+++ MATERIAL PROVIDED +++

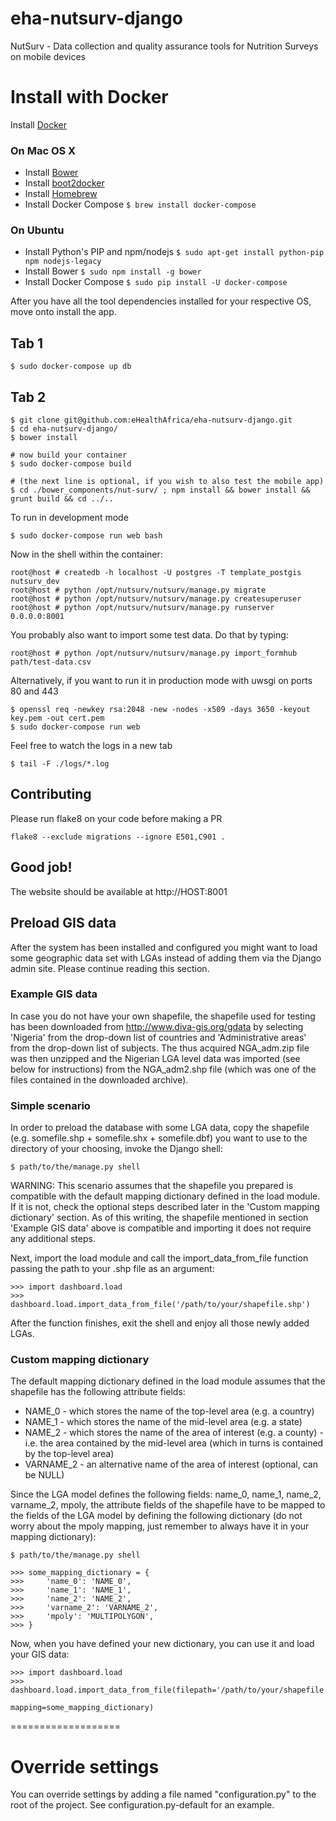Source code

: eha-nutsurv-django
==================

NutSurv - Data collection and quality assurance tools for Nutrition Surveys on mobile devices

# Install with Docker

Install [Docker](https://docs.docker.com/installation/#installation)

### On Mac OS X

- Install [Bower](http://bower.io)
- Install [boot2docker](http://boot2docker.io)
- Install [Homebrew](http://brew.sh)
- Install Docker Compose `$ brew install docker-compose`

### On Ubuntu

- Install Python's PIP and npm/nodejs `$ sudo apt-get install python-pip npm nodejs-legacy`
- Install Bower `$ sudo npm install -g bower`
- Install Docker Compose `$ sudo pip install -U docker-compose`

After you have all the tool dependencies installed for your respective OS, move onto install the app.


## Tab 1

    $ sudo docker-compose up db

## Tab 2

    $ git clone git@github.com:eHealthAfrica/eha-nutsurv-django.git
    $ cd eha-nutsurv-django/
    $ bower install

    # now build your container
    $ sudo docker-compose build

    # (the next line is optional, if you wish to also test the mobile app)
    $ cd ./bower_components/nut-surv/ ; npm install && bower install && grunt build && cd ../..


To run in development mode

    $ sudo docker-compose run web bash

Now in the shell within the container:

    root@host # createdb -h localhost -U postgres -T template_postgis nutsurv_dev
    root@host # python /opt/nutsurv/nutsurv/manage.py migrate
    root@host # python /opt/nutsurv/nutsurv/manage.py createsuperuser
    root@host # python /opt/nutsurv/nutsurv/manage.py runserver 0.0.0.0:8001

You probably also want to import some test data. Do that by typing:

    root@host # python /opt/nutsurv/nutsurv/manage.py import_formhub path/test-data.csv

Alternatively, if you want to run it in production mode with uwsgi on ports 80 and 443

    $ openssl req -newkey rsa:2048 -new -nodes -x509 -days 3650 -keyout key.pem -out cert.pem
    $ sudo docker-compose run web

Feel free to watch the logs in a new tab

    $ tail -F ./logs/*.log


## Contributing

Please run flake8 on your code before making a PR

    flake8 --exclude migrations --ignore E501,C901 .


## Good job!
The website should be available at http://HOST:8001


## Preload GIS data

After the system has been installed and configured you might want to load some geographic data set with LGAs instead of adding them via the Django admin site.  Please continue reading this section.

### Example GIS data

In case you do not have your own shapefile, the shapefile used for testing has been downloaded from http://www.diva-gis.org/gdata by selecting 'Nigeria' from the drop-down list of countries and 'Administrative areas' from the drop-down list of subjects.  The thus acquired NGA_adm.zip file was then unzipped and the Nigerian LGA level data was imported (see below for instructions) from the NGA_adm2.shp file (which was one of the files contained in the downloaded archive).


### Simple scenario

In order to preload the database with some LGA data, copy the shapefile (e.g. somefile.shp + somefile.shx + somefile.dbf) you want to use to the directory of your choosing, invoke the Django shell:

    $ path/to/the/manage.py shell

WARNING: This scenario assumes that the shapefile you prepared is compatible with the default mapping dictionary defined in the load module.  If it is not, check the optional steps described later in the 'Custom mapping dictionary' section.  As of this writing, the shapefile mentioned in section 'Example GIS data' above is compatible and importing it does not require any additional steps.

Next, import the load module and call the import_data_from_file function passing the path to your .shp file as an argument:

    >>> import dashboard.load
    >>> dashboard.load.import_data_from_file('/path/to/your/shapefile.shp')

After the function finishes, exit the shell and enjoy all those newly added LGAs.

### Custom mapping dictionary

The default mapping dictionary defined in the load module assumes that the shapefile has the following attribute fields:

* NAME_0 - which stores the name of the top-level area (e.g. a country)
* NAME_1 - which stores the name of the mid-level area (e.g. a state)
* NAME_2 - which stores the name of the area of interest (e.g. a county) - i.e. the area contained by the mid-level area (which in turns is contained by the top-level area)
* VARNAME_2 - an alternative name of the area of interest (optional, can be NULL)

Since the LGA model defines the following fields: name_0, name_1, name_2, varname_2, mpoly, the attribute fields of the shapefile have to be mapped to the fields of the LGA model by defining the following dictionary (do not worry about the mpoly mapping, just remember to always have it in your mapping dictionary):

    $ path/to/the/manage.py shell

    >>> some_mapping_dictionary = {
    >>>     'name_0': 'NAME_0',
    >>>     'name_1': 'NAME_1',
    >>>     'name_2': 'NAME_2',
    >>>     'varname_2': 'VARNAME_2',
    >>>     'mpoly': 'MULTIPOLYGON',
    >>> }

Now, when you have defined your new dictionary, you can use it and load your GIS data:

    >>> import dashboard.load
    >>> dashboard.load.import_data_from_file(filepath='/path/to/your/shapefile.shp',
                                             mapping=some_mapping_dictionary)



===================

# Override settings

You can override settings by adding a file named "configuration.py" to the root of the project. See configuration.py-default for an example.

+++

### [DESCRIPTION OF THE TASK]
The entries above are to be reproduced exactly, with the pictures dropped.

### [TASK ANSWER]
Source code

: eha-nutsurv-django
==================

NutSurv - Data collection and quality assurance tools for Nutrition Surveys on mobile devices

# Install with Docker

Install [Docker](https://docs.docker.com/installation/#installation)

### On Mac OS X

- Install [Bower](http://bower.io)
- Install [boot2docker](http://boot2docker.io)
- Install [Homebrew](http://brew.sh)
- Install Docker Compose `$ brew install docker-compose`

### On Ubuntu

- Install Python's PIP and npm/nodejs `$ sudo apt-get install python-pip npm nodejs-legacy`
- Install Bower `$ sudo npm install -g bower`
- Install Docker Compose `$ sudo pip install -U docker-compose`

After you have all the tool dependencies installed for your respective OS, move onto install the app.


## Tab 1

    $ sudo docker-compose up db

## Tab 2

    $ git clone git@github.com:eHealthAfrica/eha-nutsurv-django.git
    $ cd eha-nutsurv-django/
    $ bower install

    # now build your container
    $ sudo docker-compose build

    # (the next line is optional, if you wish to also test the mobile app)
    $ cd ./bower_components/nut-surv/ ; npm install && bower install && grunt build && cd ../..


To run in development mode

    $ sudo docker-compose run web bash

Now in the shell within the container:

    root@host # createdb -h localhost -U postgres -T template_postgis nutsurv_dev
    root@host # python /opt/nutsurv/nutsurv/manage.py migrate
    root@host # python /opt/nutsurv/nutsurv/manage.py createsuperuser
    root@host # python /opt/nutsurv/nutsurv/manage.py runserver 0.0.0.0:8001

You probably also want to import some test data. Do that by typing:

    root@host # python /opt/nutsurv/nutsurv/manage.py import_formhub path/test-data.csv

Alternatively, if you want to run it in production mode with uwsgi on ports 80 and 443

    $ openssl req -newkey rsa:2048 -new -nodes -x509 -days 3650 -keyout key.pem -out cert.pem
    $ sudo docker-compose run web

Feel free to watch the logs in a new tab

    $ tail -F ./logs/*.log


## Contributing

Please run flake8 on your code before making a PR

    flake8 --exclude migrations --ignore E501,C901 .


## Good job!
The website should be available at http://HOST:8001


## Preload GIS data

After the system has been installed and configured you might want to load some geographic data set with LGAs instead of adding them via the Django admin site.  Please continue reading this section.

### Example GIS data

In case you do not have your own shapefile, the shapefile used for testing has been downloaded from http://www.diva-gis.org/gdata by selecting 'Nigeria' from the drop-down list of countries and 'Administrative areas' from the drop-down list of subjects.  The thus acquired NGA_adm.zip file was then unzipped and the Nigerian LGA level data was imported (see below for instructions) from the NGA_adm2.shp file (which was one of the files contained in the downloaded archive).


### Simple scenario

In order to preload the database with some LGA data, copy the shapefile (e.g. somefile.shp + somefile.shx + somefile.dbf) you want to use to the directory of your choosing, invoke the Django shell:

    $ path/to/the/manage.py shell

WARNING: This scenario assumes that the shapefile you prepared is compatible with the default mapping dictionary defined in the load module.  If it is not, check the optional steps described later in the 'Custom mapping dictionary' section.  As of this writing, the shapefile mentioned in section 'Example GIS data' above is compatible and importing it does not require any additional steps.

Next, import the load module and call the import_data_from_file function passing the path to your .shp file as an argument:

    >>> import dashboard.load
    >>> dashboard.load.import_data_from_file('/path/to/your/shapefile.shp')

After the function finishes, exit the shell and enjoy all those newly added LGAs.

### Custom mapping dictionary

The default mapping dictionary defined in the load module assumes that the shapefile has the following attribute fields:

* NAME_0 - which stores the name of the top-level area (e.g. a country)
* NAME_1 - which stores the name of the mid-level area (e.g. a state)
* NAME_2 - which stores the name of the area of interest (e.g. a county) - i.e. the area contained by the mid-level area (which in turns is contained by the top-level area)
* VARNAME_2 - an alternative name of the area of interest (optional, can be NULL)

Since the LGA model defines the following fields: name_0, name_1, name_2, varname_2, mpoly, the attribute fields of the shapefile have to be mapped to the fields of the LGA model by defining the following dictionary (do not worry about the mpoly mapping, just remember to always have it in your mapping dictionary):

    $ path/to/the/manage.py shell

    >>> some_mapping_dictionary = {
    >>>     'name_0': 'NAME_0',
    >>>     'name_1': 'NAME_1',
    >>>     'name_2': 'NAME_2',
    >>>     'varname_2': 'VARNAME_2',
    >>>     'mpoly': 'MULTIPOLYGON',
    >>> }

Now, when you have defined your new dictionary, you can use it and load your GIS data:

    >>> import dashboard.load
    >>> dashboard.load.import_data_from_file(filepath='/path/to/your/shapefile.shp',
                                             mapping=some_mapping_dictionary)



===================

# Override settings

You can override settings by adding a file named "configuration.py" to the root of the project. See configuration.py-default for an example.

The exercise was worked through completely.